MorningWord 5/20/15: When Good Is Not Good Enough – HD, AAPL, DIS

by Dan May 20, 2015 9:25 am • Commentary

After posting better than expected earnings and raising full year guidance yesterday, shares of The Home Depot (HD), closed down 1.74%, reversing early gains of 2%:

HD 3 day chart from Bloomberg
HD 3 day chart from Bloomberg

This was my take heading into the print from my preview from Monday:

The stock has been a poster-child for many themes in the post financial crisis here U.S. as a prime beneficiary of the FOMC’s ZIRP.  Make no mistake, the stock’s earnings multiple reflects a premium vs most other retailers, trading at almost 22x (ten year high) fiscal 2016 earnings growth of 14%, despite sales growth in the low single digits.
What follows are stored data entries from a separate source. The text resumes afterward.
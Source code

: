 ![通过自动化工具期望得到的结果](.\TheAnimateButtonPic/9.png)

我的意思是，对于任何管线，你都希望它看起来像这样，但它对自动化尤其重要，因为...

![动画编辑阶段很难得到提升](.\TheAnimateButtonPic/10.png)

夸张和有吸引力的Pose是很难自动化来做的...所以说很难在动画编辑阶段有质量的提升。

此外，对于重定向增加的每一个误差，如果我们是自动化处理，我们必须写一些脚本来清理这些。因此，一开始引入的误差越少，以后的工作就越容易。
Yesterday’s report highlighted most of the themes I referred to, currency headwinds offset by a consumer who pays less for gas at the pump and are motivated by the rate environment to spend on their homes. Earnings growth continues to be massaged by their existing $18 billion buyback, where they bought $1.13 billion worth of stock in the quarter on their way to $4.5 billion for 2015.  I would add that the bump to full year eps at $5.25. is basically where it was prior to their guide down back on Feb 24th when consensus was $5.23 and they guided to $5.14.  Oh, and the results benefited from a favorable tax rate that was 3% lower than Q1 last year and is expected to rise 2% in the current quarter.  At 21.5x expected fiscal 2016 earnings, the stock clearly reflects the superior execution to many of its retail peers.

Things are good at The Home Depot, but not good enough to make a new all time high and keep pace with the S&P500.
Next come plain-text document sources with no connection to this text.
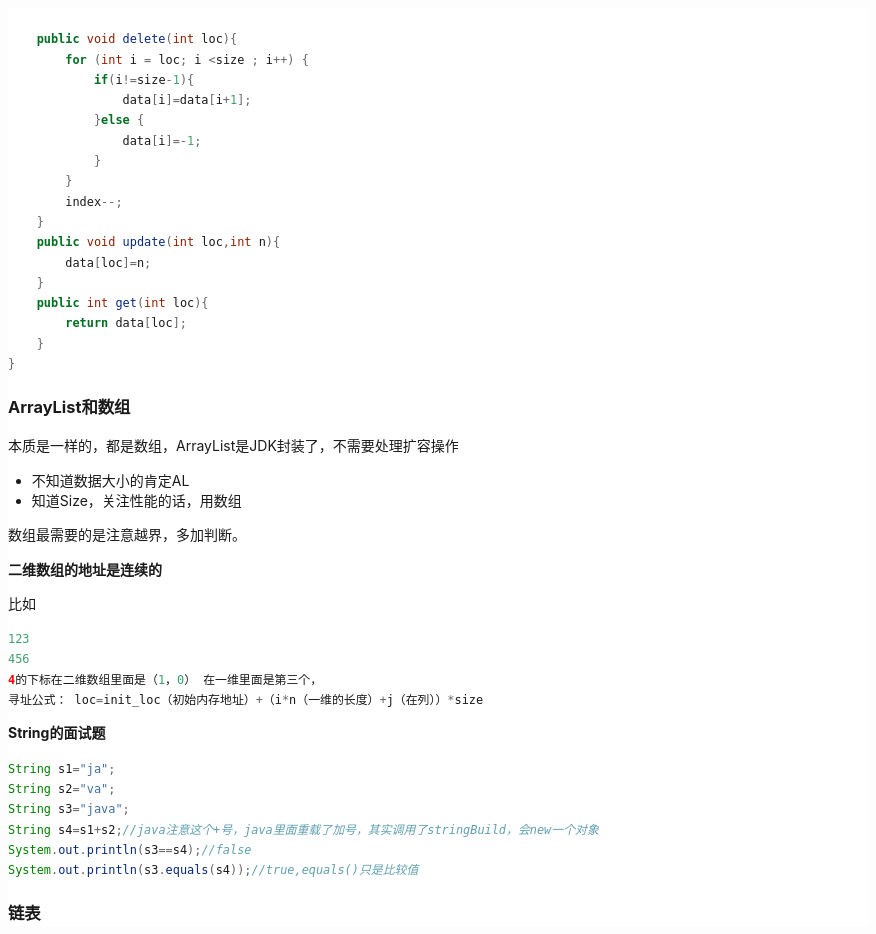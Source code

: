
 ```java

    public void delete(int loc){
        for (int i = loc; i <size ; i++) {
            if(i!=size-1){
                data[i]=data[i+1];
            }else {
                data[i]=-1;
            }
        }
        index--;
    }
    public void update(int loc,int n){
        data[loc]=n;
    }
    public int get(int loc){
        return data[loc];
    }
}
```

### ArrayList和数组

本质是一样的，都是数组，ArrayList是JDK封装了，不需要处理扩容操作

- 不知道数据大小的肯定AL
- 知道Size，关注性能的话，用数组

数组最需要的是注意越界，多加判断。



**二维数组的地址是连续的**

比如

```java
123
456
4的下标在二维数组里面是（1，0） 在一维里面是第三个，
寻址公式： loc=init_loc（初始内存地址）+（i*n（一维的长度）+j（在列））*size
```





**String的面试题**

```java
String s1="ja";
String s2="va";
String s3="java";
String s4=s1+s2;//java注意这个+号，java里面重载了加号，其实调用了stringBuild，会new一个对象
System.out.println(s3==s4);//false
System.out.println(s3.equals(s4));//true,equals()只是比较值
```

### 链表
While yesterday’s price action wasn’t exactly stellar, I would add that it was not too different than that of a few other widely owned companies that also seem to be dominating their competition, as Apple (AAPL), Disney (DIS) and Facebook (FB) all gave back initial gains post earnings and closed down on the day.  I suspect that despite very good headline results, investors were positioned long into the events and with sentiment at a fever pitch there were few incremental buyers was the news was out.  In some ways you could argue that this behavior is healthy and for the broad market to make a meaningful breakout it will need some of the horseman that got us here.